One of the communities adversely affected by the reapportionment plan was Williamsburgh. Under the 1972 plan, the approximately 30,000 Hasidic Jews who lived in that community had been located entirely in a single Assembly and Senate district, as they had been for many years. To create substantial nonwhite majorities in the county, the 1974 revisions split the Hasidic community into two Assembly and two Senate districts. The United Jewish Organizations of Williamsburgh sued to block implementation of the plan, claiming that the Hasidic Jews had been assigned to electoral districts solely on the basis of race, and that this racial assignment diluted their voting power in violation of the Fourteenth and Fifteenth Amendments. The district court dismissed the complaint, ruling that the Hasidic community enjoyed no constitutional right as a separate entity in the reapportionment process and that taking racial considerations into account was permissible to correct past discrimination. The court of appeals affirmed.


 

MR. JUSTICE WHITE ANNOUNCED THE JUDGMENT OF THE COURT....
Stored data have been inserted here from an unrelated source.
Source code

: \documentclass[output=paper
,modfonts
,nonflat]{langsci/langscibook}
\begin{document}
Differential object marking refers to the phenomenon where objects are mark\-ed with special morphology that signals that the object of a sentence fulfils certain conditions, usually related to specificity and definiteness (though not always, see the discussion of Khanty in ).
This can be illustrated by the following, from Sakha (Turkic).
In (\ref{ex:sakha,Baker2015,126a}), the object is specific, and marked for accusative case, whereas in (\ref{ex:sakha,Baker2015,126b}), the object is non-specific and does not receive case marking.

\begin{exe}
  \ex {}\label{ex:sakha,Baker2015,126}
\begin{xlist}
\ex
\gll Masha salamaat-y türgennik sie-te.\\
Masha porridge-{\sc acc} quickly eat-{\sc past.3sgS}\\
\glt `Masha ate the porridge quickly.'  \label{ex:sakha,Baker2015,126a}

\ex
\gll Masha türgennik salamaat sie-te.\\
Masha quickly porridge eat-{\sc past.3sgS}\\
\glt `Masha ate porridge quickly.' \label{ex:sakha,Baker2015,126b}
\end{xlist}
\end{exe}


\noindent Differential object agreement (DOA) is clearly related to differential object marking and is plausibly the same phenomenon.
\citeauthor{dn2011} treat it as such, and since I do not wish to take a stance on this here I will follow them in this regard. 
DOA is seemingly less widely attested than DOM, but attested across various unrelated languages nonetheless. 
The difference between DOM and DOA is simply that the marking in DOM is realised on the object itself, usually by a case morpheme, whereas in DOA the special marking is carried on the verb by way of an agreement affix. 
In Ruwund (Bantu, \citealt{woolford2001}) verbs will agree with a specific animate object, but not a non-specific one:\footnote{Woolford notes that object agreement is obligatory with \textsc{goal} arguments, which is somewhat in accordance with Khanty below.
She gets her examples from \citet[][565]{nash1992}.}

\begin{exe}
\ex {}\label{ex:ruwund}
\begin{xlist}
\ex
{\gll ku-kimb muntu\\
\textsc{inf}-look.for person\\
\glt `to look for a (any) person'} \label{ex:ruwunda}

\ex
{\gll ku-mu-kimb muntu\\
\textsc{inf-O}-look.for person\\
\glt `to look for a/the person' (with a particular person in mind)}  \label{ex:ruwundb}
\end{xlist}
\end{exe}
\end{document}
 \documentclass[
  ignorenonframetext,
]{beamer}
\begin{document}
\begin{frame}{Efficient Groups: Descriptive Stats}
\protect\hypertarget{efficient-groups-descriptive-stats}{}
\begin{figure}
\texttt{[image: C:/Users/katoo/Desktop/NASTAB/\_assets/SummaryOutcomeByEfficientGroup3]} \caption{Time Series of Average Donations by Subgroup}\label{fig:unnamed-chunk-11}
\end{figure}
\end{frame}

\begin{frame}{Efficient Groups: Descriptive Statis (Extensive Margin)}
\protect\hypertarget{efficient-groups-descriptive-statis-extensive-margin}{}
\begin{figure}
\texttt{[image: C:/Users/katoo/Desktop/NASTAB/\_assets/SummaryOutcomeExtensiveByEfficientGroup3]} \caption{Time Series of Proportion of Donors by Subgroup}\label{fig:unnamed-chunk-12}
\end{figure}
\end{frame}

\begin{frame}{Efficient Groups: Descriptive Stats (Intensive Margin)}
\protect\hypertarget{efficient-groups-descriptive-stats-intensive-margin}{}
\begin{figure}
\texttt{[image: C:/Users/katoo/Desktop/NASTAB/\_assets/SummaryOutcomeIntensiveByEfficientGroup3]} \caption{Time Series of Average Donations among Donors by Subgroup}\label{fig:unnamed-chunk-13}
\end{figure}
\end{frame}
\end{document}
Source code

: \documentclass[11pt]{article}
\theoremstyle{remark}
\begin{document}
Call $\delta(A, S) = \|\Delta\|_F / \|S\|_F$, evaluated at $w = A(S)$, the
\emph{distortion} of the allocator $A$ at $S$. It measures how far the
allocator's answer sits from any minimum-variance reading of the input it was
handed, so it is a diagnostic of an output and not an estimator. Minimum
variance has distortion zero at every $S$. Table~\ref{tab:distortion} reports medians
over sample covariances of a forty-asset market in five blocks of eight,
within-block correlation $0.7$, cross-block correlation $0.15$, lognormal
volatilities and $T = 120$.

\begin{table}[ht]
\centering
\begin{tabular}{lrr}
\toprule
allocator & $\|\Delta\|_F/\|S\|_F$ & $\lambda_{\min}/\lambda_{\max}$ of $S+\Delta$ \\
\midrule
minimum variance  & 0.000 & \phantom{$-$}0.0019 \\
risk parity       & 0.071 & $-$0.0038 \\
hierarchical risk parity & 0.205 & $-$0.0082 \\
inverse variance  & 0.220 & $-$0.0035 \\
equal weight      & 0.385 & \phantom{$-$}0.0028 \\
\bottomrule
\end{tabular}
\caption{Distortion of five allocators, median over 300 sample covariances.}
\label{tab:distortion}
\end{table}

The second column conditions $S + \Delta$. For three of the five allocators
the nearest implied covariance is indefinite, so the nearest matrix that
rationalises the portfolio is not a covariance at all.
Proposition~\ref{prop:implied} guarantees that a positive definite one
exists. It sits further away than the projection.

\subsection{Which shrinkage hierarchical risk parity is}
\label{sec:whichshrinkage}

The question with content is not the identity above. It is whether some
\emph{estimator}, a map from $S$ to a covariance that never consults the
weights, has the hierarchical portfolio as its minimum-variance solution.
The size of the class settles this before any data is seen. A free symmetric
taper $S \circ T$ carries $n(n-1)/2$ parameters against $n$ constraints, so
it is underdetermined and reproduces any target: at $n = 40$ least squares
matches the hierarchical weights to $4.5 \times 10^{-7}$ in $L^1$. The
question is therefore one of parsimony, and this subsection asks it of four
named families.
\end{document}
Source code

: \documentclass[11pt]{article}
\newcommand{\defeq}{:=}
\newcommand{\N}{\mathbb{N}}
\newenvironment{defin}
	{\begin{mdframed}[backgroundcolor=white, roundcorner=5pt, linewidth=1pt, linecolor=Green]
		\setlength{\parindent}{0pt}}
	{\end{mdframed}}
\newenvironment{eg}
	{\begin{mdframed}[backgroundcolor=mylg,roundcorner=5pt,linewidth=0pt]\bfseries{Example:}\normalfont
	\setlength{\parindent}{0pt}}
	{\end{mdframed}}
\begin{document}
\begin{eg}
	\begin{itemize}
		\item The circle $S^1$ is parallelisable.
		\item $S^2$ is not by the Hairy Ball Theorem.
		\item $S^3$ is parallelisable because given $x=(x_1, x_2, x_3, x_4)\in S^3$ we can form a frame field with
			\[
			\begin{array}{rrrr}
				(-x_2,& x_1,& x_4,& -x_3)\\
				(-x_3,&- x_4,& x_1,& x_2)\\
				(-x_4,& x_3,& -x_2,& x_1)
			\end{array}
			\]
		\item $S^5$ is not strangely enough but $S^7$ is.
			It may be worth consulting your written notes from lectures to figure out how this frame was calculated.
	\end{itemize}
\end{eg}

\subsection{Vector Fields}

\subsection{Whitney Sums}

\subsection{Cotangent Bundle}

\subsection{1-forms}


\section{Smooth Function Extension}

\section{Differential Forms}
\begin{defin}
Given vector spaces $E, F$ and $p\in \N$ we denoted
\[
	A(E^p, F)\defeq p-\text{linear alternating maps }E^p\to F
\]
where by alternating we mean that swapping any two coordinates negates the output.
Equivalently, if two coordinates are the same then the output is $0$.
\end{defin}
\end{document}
... [T]he Constitution does not prevent a State subject to the Voting Rights Act from deliberately creating or preserving black majorities in particular districts in order to ensure that its reapportionment plan complies with section 5. That proposition must be rejected and section 5 held unconstitutional to that extent if we are to accept petitioners' view that racial criteria may never be used in redistricting or that they may be used, if at all, only as a specific remedy for past unconstitutional apportionments. We are unwilling to overturn our prior cases, however. Section 5 and its authorization for racial redistricting where appropriate to avoid abridging the right to vote on account of race or color are constitutional. Contrary to petitioners' first argument, neither the Fourteenth nor the Fifteenth Amendment mandates any per se rule against using racial factors in districting and apportionment. Nor is petitioners' second argument valid. The permissible use of racial criteria is not confined to eliminating the effects of past discriminatory districting or apportionment.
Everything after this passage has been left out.